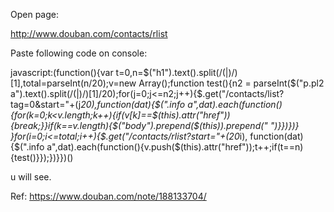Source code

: 
Open page:

http://www.douban.com/contacts/rlist

Paste following code on console:

javascript:(function(){var t=0,n=$("h1").text().split(/\(|\)/)[1],total=parseInt(n/20);v=new Array();function test(){n2 = parseInt($("p.pl2 a").text().split(/\(|\)/)[1]/20);for(j=0;j<=n2;j++){$.get("/contacts/list?tag=0&start="+(j*20),function(dat){$(".info a",dat).each(function(){for(k=0;k<v.length;k++){if(v[k]==$(this).attr("href")){break;}}if(k==v.length){$("body").prepend($(this)).prepend("&nbsp;")}})})} }for(i=0;i<=total;i++){$.get("/contacts/rlist?start="+(20*i), function(dat){$(".info a",dat).each(function(){v.push($(this).attr("href"));t++;if(t==n){test()}});})}})()

u will see.


Ref: https://www.douban.com/note/188133704/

----------------

Quote the material exactly. Pictures stay out.

* _Output of the exercise_:
Source code

: 
Open page:

http://www.douban.com/contacts/rlist

Paste following code on console:

javascript:(function(){var t=0,n=$("h1").text().split(/\(|\)/)[1],total=parseInt(n/20);v=new Array();function test(){n2 = parseInt($("p.pl2 a").text().split(/\(|\)/)[1]/20);for(j=0;j<=n2;j++){$.get("/contacts/list?tag=0&start="+(j*20),function(dat){$(".info a",dat).each(function(){for(k=0;k<v.length;k++){if(v[k]==$(this).attr("href")){break;}}if(k==v.length){$("body").prepend($(this)).prepend("&nbsp;")}})})} }for(i=0;i<=total;i++){$.get("/contacts/rlist?start="+(20*i), function(dat){$(".info a",dat).each(function(){v.push($(this).attr("href"));t++;if(t==n){test()}});})}})()

u will see.


Ref: https://www.douban.com/note/188133704/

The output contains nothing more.